Política

Ao contrário do que disse no JN, Bolsonaro se manifesta contra a criminalização da LGBTfobia

‪Em outubro de 2018, logo após ganhar as eleições, em entrevista ao Jornal Nacional, presidente disse agressão homofóbica deveria ter pena agravada.‬

Em entrevista, candidato diz que "tudo é coitadismo. Coitado do negro, coitado da mulher, coitado do gay, coitado do Nordestino, coitado do piauiense". (Foto: Dida Sampaio/Estadão)
Jair Bolsonaro. (Foto: Dida Sampaio/Estadão)
Como é praxe, o presidente Jair Bolsonaro se manifestou em suas redes sociais nesta quarta-feira, 13, sobre o julgamento no STF sobre a criminalização da LGBTfobia.

Bolsonaro compartilhou um texto sobre a posição da Advogacia-Geral da União sobre o tema, argumentando que essa não é tarefa da Justiça e sim do Legislativo.

“Em respeito aos princípios da democracia é que a AGU requer que a decisão sobre a tipificação penal da homofobia seja livremente adotada pelos representantes legitimamente eleitos pelo povo, nesse caso, o Congresso Nacional”, diz o texto.

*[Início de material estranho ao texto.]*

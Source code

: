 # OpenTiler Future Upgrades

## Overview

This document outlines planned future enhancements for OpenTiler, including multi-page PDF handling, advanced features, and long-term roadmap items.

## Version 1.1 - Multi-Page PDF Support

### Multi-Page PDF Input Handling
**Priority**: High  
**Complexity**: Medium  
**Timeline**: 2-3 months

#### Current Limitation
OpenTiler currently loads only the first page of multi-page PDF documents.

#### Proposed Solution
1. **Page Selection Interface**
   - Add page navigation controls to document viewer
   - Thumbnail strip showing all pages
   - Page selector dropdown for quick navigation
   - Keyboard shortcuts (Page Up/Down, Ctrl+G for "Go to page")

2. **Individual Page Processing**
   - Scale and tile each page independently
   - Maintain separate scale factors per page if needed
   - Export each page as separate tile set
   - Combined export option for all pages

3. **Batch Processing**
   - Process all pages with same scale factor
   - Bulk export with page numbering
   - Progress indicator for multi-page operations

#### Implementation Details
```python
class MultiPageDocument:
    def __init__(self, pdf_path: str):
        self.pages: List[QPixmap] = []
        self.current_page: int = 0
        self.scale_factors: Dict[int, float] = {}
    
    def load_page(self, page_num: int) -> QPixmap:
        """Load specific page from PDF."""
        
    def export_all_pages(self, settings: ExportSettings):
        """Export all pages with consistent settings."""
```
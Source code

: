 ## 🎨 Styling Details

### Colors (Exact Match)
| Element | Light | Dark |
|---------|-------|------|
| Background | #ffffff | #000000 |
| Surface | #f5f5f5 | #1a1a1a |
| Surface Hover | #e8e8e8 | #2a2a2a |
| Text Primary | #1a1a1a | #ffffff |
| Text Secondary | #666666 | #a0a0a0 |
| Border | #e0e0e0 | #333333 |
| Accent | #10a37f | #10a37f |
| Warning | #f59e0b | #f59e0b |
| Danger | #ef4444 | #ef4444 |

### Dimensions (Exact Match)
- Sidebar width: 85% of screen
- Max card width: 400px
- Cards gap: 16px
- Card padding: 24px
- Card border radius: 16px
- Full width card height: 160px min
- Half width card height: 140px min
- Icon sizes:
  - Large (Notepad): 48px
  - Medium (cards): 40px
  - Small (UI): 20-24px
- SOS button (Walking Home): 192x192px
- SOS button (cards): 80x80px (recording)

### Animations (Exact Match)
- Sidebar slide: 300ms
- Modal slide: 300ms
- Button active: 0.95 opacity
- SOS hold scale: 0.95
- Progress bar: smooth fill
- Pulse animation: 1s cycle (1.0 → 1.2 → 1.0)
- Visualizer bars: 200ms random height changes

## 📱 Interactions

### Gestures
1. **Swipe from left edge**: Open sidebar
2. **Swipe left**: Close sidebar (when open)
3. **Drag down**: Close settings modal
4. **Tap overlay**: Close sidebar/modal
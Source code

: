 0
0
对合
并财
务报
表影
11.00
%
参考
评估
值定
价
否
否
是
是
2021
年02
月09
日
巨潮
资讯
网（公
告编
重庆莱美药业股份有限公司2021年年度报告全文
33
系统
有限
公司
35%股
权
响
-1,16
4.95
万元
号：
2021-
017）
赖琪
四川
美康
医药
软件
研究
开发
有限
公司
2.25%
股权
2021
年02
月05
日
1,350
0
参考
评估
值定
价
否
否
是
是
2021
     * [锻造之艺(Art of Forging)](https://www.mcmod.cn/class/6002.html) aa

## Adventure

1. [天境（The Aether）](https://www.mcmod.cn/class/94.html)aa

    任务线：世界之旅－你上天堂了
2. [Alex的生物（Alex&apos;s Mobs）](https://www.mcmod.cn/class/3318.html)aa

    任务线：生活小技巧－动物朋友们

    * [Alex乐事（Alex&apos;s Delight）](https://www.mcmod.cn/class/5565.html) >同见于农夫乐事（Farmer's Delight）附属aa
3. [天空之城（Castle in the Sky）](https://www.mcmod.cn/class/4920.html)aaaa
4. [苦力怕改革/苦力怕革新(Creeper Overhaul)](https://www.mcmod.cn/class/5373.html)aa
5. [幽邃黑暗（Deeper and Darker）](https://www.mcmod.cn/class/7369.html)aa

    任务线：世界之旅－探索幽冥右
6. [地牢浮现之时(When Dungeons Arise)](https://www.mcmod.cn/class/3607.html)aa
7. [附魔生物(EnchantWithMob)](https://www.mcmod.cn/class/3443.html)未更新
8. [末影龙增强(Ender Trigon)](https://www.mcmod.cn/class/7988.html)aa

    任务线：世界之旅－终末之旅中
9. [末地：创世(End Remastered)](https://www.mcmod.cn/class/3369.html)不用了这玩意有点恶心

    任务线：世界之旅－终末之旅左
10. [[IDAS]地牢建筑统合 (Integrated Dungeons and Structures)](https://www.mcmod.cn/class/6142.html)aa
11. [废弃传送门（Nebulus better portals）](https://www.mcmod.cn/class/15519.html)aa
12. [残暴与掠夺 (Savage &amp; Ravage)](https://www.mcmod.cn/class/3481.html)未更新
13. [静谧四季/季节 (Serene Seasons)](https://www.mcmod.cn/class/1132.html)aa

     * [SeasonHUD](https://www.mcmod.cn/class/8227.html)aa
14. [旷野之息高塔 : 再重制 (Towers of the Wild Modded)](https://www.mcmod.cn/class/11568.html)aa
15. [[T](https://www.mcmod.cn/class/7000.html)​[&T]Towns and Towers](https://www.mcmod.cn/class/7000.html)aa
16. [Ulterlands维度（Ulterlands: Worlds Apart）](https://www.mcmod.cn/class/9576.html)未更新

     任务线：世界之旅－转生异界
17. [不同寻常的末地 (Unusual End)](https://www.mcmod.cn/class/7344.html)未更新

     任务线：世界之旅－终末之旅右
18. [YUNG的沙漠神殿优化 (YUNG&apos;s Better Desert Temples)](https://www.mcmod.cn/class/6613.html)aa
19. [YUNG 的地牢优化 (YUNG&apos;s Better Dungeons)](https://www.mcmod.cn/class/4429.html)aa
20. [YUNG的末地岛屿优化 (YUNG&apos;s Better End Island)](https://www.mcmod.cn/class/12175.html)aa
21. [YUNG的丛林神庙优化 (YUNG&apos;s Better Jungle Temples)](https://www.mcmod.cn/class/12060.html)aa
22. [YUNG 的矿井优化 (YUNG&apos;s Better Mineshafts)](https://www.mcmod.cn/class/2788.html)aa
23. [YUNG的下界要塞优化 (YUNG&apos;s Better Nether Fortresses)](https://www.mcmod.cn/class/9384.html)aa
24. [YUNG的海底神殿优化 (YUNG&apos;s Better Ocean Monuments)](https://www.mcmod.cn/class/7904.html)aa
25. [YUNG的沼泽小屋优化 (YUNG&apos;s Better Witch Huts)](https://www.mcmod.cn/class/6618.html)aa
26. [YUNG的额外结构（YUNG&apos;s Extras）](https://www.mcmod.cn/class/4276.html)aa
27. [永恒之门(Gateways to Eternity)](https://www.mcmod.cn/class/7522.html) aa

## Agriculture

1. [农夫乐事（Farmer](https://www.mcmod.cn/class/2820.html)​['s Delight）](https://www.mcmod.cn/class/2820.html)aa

E mais uma vez, o presidente se contradiz. Em 29 de outubro de 2018, logo após ganhar as eleições, em entrevista ao Jornal Nacional, a jornalista Renata Vasconcellos perguntou o que Bolsonaro diria para quem agride pessoas por conta da orientação sexual ou identidade de gênero. Confira a resposta:

“A agressão contra os semelhantes tem que ser punida na forma da lei e se for por um motivo como esse tem que ter pena agravada”.